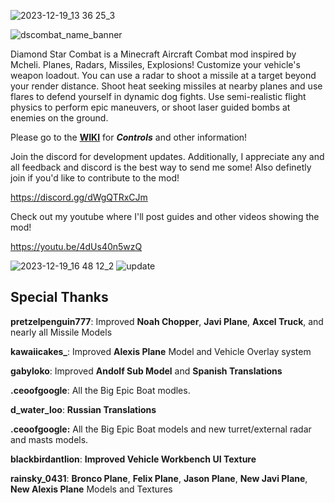 ![2023-12-19_13 36 25_3](https://github.com/1whohears/DiamondStarCombat/assets/79810154/1f97af2f-3614-45b7-bc09-81e1fc157843)

![dscombat_name_banner](https://github.com/1whohears/DiamondStarCombat/assets/79810154/fd27cf2d-4c57-4c24-a869-306b4b413668)
 
Diamond Star Combat is a Minecraft Aircraft Combat mod inspired by Mcheli. Planes, Radars, Missiles, Explosions! Customize your vehicle's weapon loadout. You can use a radar to shoot a missile at a target beyond your render distance. 
Shoot heat seeking missiles at nearby planes and use flares to defend yourself in dynamic dog fights. Use semi-realistic flight physics to perform epic maneuvers, or shoot laser guided bombs at enemies on the ground. 

Please go to the __**[WIKI](https://github.com/1whohears/DiamondStarCombat/wiki)**__ for ***Controls*** and other information!

Join the discord for development updates. Additionally, I appreciate any and all feedback and discord is the best way to send me some! Also definetly join if you'd like to contribute to the mod!

https://discord.gg/dWgQTRxCJm

Check out my youtube where I'll post guides and other videos showing the mod! 

https://youtu.be/4dUs40n5wzQ

![2023-12-19_16 48 12_2](https://github.com/1whohears/DiamondStarCombat/assets/79810154/16d9039e-e412-4347-a70b-4b8cfd5d6fc2)
![update](https://github.com/1whohears/DiamondStarCombat/assets/79810154/3cbd18a6-c6c3-47bf-b023-dacfe16070e0)

## Special Thanks

__**pretzelpenguin777**__: Improved **Noah Chopper**, **Javi Plane**, **Axcel Truck**, and nearly all Missile Models

**__kawaiicakes___**: Improved **Alexis Plane** Model and Vehicle Overlay system

__**gabyloko**__: Improved **Andolf Sub Model** and **Spanish Translations**

__**.ceoofgoogle**__: All the Big Epic Boat modles.

__**d_water_loo**__: **Russian Translations**

__**.ceoofgoogle:**__ All the Big Epic Boat models and new turret/external radar and masts models.

__**blackbirdantlion**__: **Improved Vehicle Workbench UI Texture**

__**rainsky_0431**__: **Bronco Plane**, **Felix Plane**, **Jason Plane**, **New Javi Plane**, **New Alexis Plane** Models and Textures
....
» EXERCISE REQUIREMENTS: Reproduce the material exactly; omit the pictures.

» THE COMPLETED TASK:
 ![2023-12-19_13 36 25_3](https://github.com/1whohears/DiamondStarCombat/assets/79810154/1f97af2f-3614-45b7-bc09-81e1fc157843)

![dscombat_name_banner](https://github.com/1whohears/DiamondStarCombat/assets/79810154/fd27cf2d-4c57-4c24-a869-306b4b413668)
 
Diamond Star Combat is a Minecraft Aircraft Combat mod inspired by Mcheli. Planes, Radars, Missiles, Explosions! Customize your vehicle's weapon loadout. You can use a radar to shoot a missile at a target beyond your render distance. 
Shoot heat seeking missiles at nearby planes and use flares to defend yourself in dynamic dog fights. Use semi-realistic flight physics to perform epic maneuvers, or shoot laser guided bombs at enemies on the ground. 

Please go to the __**[WIKI](https://github.com/1whohears/DiamondStarCombat/wiki)**__ for ***Controls*** and other information!

Join the discord for development updates. Additionally, I appreciate any and all feedback and discord is the best way to send me some! Also definetly join if you'd like to contribute to the mod!

https://discord.gg/dWgQTRxCJm

Check out my youtube where I'll post guides and other videos showing the mod! 

https://youtu.be/4dUs40n5wzQ

![2023-12-19_16 48 12_2](https://github.com/1whohears/DiamondStarCombat/assets/79810154/16d9039e-e412-4347-a70b-4b8cfd5d6fc2)
![update](https://github.com/1whohears/DiamondStarCombat/assets/79810154/3cbd18a6-c6c3-47bf-b023-dacfe16070e0)

## Special Thanks

__**pretzelpenguin777**__: Improved **Noah Chopper**, **Javi Plane**, **Axcel Truck**, and nearly all Missile Models

**__kawaiicakes___**: Improved **Alexis Plane** Model and Vehicle Overlay system

__**gabyloko**__: Improved **Andolf Sub Model** and **Spanish Translations**

__**.ceoofgoogle**__: All the Big Epic Boat modles.

__**d_water_loo**__: **Russian Translations**

__**.ceoofgoogle:**__ All the Big Epic Boat models and new turret/external radar and masts models.

__**blackbirdantlion**__: **Improved Vehicle Workbench UI Texture**

__**rainsky_0431**__: **Bronco Plane**, **Felix Plane**, **Jason Plane**, **New Javi Plane**, **New Alexis Plane** Models and Textures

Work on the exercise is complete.